Pour les écologistes, démocratiser l’accès aux savoirs n’est pas seulement un vecteur de progrès social : c’est également un impératif pour préparer la transition vers une société soutenable. Dans un monde toujours plus complexe et interdépendant, une éducation de qualité, accessible à tous et tout au long de la vie, est le meilleur gage d’une citoyenneté éclairée et de la capacité à appréhender les transformations que devront réaliser nos sociétés. EELV souhaite donc engager une action déterminée pour permettre au plus grand nombre d’accéder aux études supérieures, sans distinction d’origine sociale et sans que les parcours ne soient conditionnés par les seuls résultats scolaires antérieurs.

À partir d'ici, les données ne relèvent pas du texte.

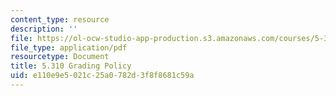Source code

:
 ```yaml
---
content_type: resource
description: ''
file: https://ol-ocw-studio-app-production.s3.amazonaws.com/courses/5-310-laboratory-chemistry-fall-2019/e110e9e5021c25a0782d3f8f8681c59a_MIT5_310F19_grading.pdf
file_type: application/pdf
resourcetype: Document
title: 5.310 Grading Policy
uid: e110e9e5-021c-25a0-782d-3f8f8681c59a
---
```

Il ne peut y avoir de démocratie véritable sans émancipation intellectuelle : l’éducation est donc un droit pour tous et une mission centrale de la puissance publique. Ceci fonde le caractère de service public de l’enseignement supérieur. En France, son financement par la puissance publique combine un coût des études faible, supposé encourager les jeunes issus de familles modestes et moyennes à s’y engager, et un accompagnement social limité, qui les en dissuade – comme le prouve la polarisation croissante des étudiants en fonction de l’origine sociale. Le résultat est paradoxal : les impôts de tous (a fortiori ceux des plus modestes, vu la mauvaise progressivité des prélèvement sociaux en France) financent les études supérieures des enfants de cadres. La réponse néo-libérale est connue : laisser ceux qui les entreprennent assumer le coût de leurs études ou développer l’emprunt des étudiants. Celle d’EELV est radicalement opposée : considérer ce service public comme un investissement de la société sur elle-même, dans le cadre d’une fiscalité réellement progressive et d’une politique d’autonomisation des jeunes (avec pour principaux outils une politique dynamique de logement étudiant et la transition vers un Revenu Étudiant – cf la table ronde consacré à l’autonomie des jeunes).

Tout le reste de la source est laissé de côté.